By J.N. SBRANTI, The Modesto Bee, CA
BEE STAFF WRITER

SAN FRANCISCO — National real estate experts have advice for California homeowners: Sell now.

California home prices have soared 123 percent the past five years, so it's time to cash in, advised Anthony Downs, a real estate economics expert for the Brookings Institution, a nonprofit research organization.

"Sell whatever you don't want to keep forever. No one knows where the market peak is, but this must be close to it," Downs said.

He presented the keynote address this week at the 27th annual Real Estate & Economics Symposium in San Francisco.

The event was sponsored by the University of California at Berkeley's Fisher Center for Real Estate and Urban Economics.

Home ownership must be looked at as an investment, Downs said. So a real estate investment should be balanced with other assets, such as stocks, bonds and cash.

"Too much investment money is looking for property" right now, Downs said, which makes it a seller's market.

Downs wasn't the only expert at the symposium who predicted California's housing bubble soon will burst.

"Home prices have moved up too far, too fast," warned Ken Rosen, who is chairman of the Fisher Center and of the Rosen Consulting Group, which tracks real estate markets. "We always get price corrections after (big run-ups) because homeowners cash out and move out of state."

During the past year, Rosen said, home prices skyrocketed 31.8 percent in Sacramento and 32.1 percent in San Diego. In Atlanta, by contrast, prices went up 3.4 percent.

Rosen said abnormally low interest rates have convinced many buyers — in California and nationwide — to jump into the housing market sooner than they typically would. He said new home sales particularly have increased because of lower mortgage costs.

"These low rates have moved demand forward, so I think we're in for a correction," Rosen said. "Higher rates really are going to change things."

Mortgage rates will rise this year, Rosen predicted. He expects the 10-year bond rate, which is used as a benchmark for many adjustable-rate loans, to rise from its current 4.2 percent to 5.5 percent by the end of next year.

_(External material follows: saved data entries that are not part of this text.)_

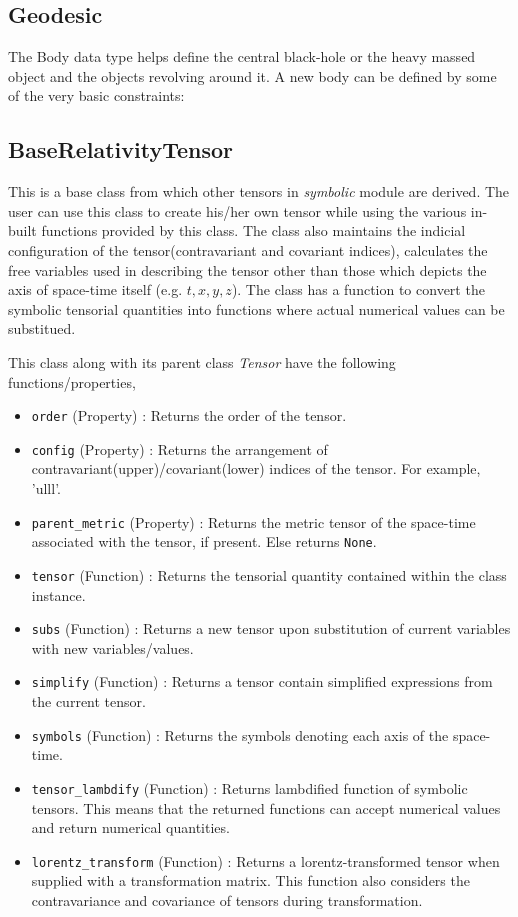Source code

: \documentclass{aastex63}
\begin{document}
\subsection{Geodesic} \label{subsec:Geodesic}
The Body data type helps define the central black-hole or the heavy massed object and the objects revolving around it. A new body can be defined by some of the very basic constraints:

\subsection{BaseRelativityTensor} \label{subsec:BaseRelativityTensor}
This is a base class from which other tensors in \textit{symbolic} module are derived. The user can use this class to create his/her own tensor while using the various in-built functions provided by this class. The class also maintains the indicial configuration of the tensor(contravariant and covariant indices), calculates the free variables used in describing the tensor other than those which depicts the axis of space-time itself (e.g. $t, x, y, z$). The class has a function to convert the symbolic tensorial quantities into functions where actual numerical values can be substitued.

This class along with its parent class \textit{Tensor} have the following functions/properties,
\begin{itemize}
\item \texttt{order} (Property) : Returns the order of the tensor. 
\item \texttt{config} (Property) : Returns the arrangement of contravariant(upper)/covariant(lower) indices of the tensor. For example, 'ulll'.
\item \texttt{parent\_metric} (Property) : Returns the metric tensor of the space-time associated with the tensor, if present. Else returns \texttt{None}.
\item \texttt{tensor} (Function) : Returns the tensorial quantity contained within the class instance.
\item \texttt{subs} (Function) : Returns a new tensor upon substitution of current variables with new variables/values.
\item \texttt{simplify} (Function) : Returns a tensor contain simplified expressions from the current tensor.
\item \texttt{symbols} (Function) : Returns the symbols denoting each axis of the space-time.
\item \texttt{tensor\_lambdify} (Function) : Returns lambdified function of symbolic tensors. This means that the returned functions can accept numerical values and return numerical quantities.
\item \texttt{lorentz\_transform} (Function) : Returns a lorentz-transformed tensor when supplied with a transformation matrix. This function also considers the contravariance and covariance of tensors during transformation.
\end{itemize}
\end{document}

"There's more risk out there. When rates rise, there may be a deflation (of home values)," Rosen said. Rising adjustable mortgage rates also may cause problems for homeowners. "There is a chance for a price correction and defaults and delinquencies."

Not everyone who spoke at the symposium agreed.

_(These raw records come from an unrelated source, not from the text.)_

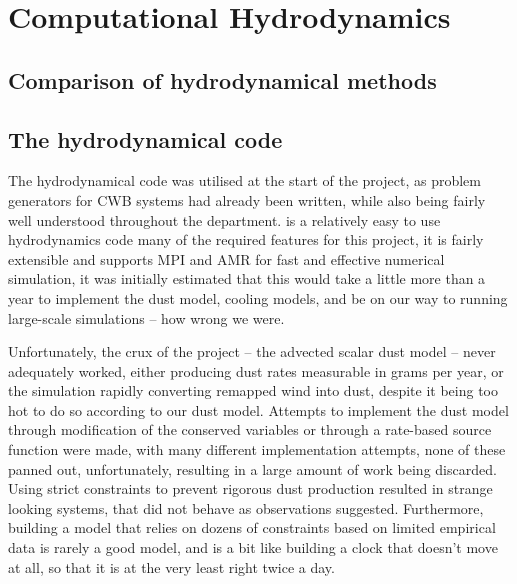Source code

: \section{Computational Hydrodynamics}
\label{sec:hydrodynamics}

\subsection{Comparison of hydrodynamical methods}


\subsection{The \mg{} hydrodynamical code}


The \mg{} hydrodynamical code was utilised at the start of the project, as problem generators for CWB systems had already been written, while also being fairly well understood throughout the department.
\mg{} is a relatively easy to use hydrodynamics code many of the required features for this project, it is fairly extensible and supports MPI and AMR for fast and effective numerical simulation, it was initially estimated that this would take a little more than a year to implement the dust model, cooling models, and be on our way to running large-scale simulations -- how wrong we were.


Unfortunately, the crux of the project -- the advected scalar dust model -- never adequately worked, either producing dust rates measurable in grams per year, or the simulation rapidly converting remapped wind into dust, despite it being too hot to do so according to our dust model.
Attempts to implement the dust model through modification of the conserved variables or through a rate-based source function were made, with many different implementation attempts, none of these panned out, unfortunately, resulting in a large amount of work being discarded.
Using strict constraints to prevent rigorous dust production resulted in strange looking systems, that did not behave as observations suggested.
Furthermore, building a model that relies on dozens of constraints based on limited empirical data is rarely a good model, and is a bit like building a clock that doesn't move at all, so that it is at the very least right twice a day.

Bruce Karatz is chairman of KB Home, one of the nation's largest builders. He sees more good times ahead.

"The doomsayers have been predicting for a number of months that interest rates were going to go higher," said Karatz, noting that rates have stayed steady this year. "I don't see a tremendous fall off in home-buyer demand for some time."

Among KB Home's many current developments are Oakcrest in Modesto, Bridlewood in Patterson, and Autumnwood Estates and Villas in Lathrop.

Even if mortgage rates go up, Karatz is convinced homes will continue to sell.

"Home buyers are driven by events, not by interest rates," Karatz explained.

Builder argues rates' affect is small

He said people buy houses when they get married or divorced, need more space for children, need less space because they've grown older, want a vacation home or need an investment.

Karatz said those events will continue to happen, so homes will continue to sell.

But some big-time real estate investors are moving money out of the housing market.

The California Public Employees' Retirement System, the nation's largest public pension fund, is selling many of its real estate investments.

Michael McCook, CalPERS' senior investment officer for real estate, said the retirement fund has more than $12.1 billion in real estate holdings.

Some of those funds are invested with Hearthstone Inc., which is the financial backer for land development on 865 acres at Bellevue Ranch, the master planned community in north Merced.

McCook said his fund plans to eventually own $16 billion in real estate around the world, but currently is selling some of its property and banking the profits.

"There will be some great opportunities down the road to buy," McCook said. Right now, he agreed, is a good time to sell.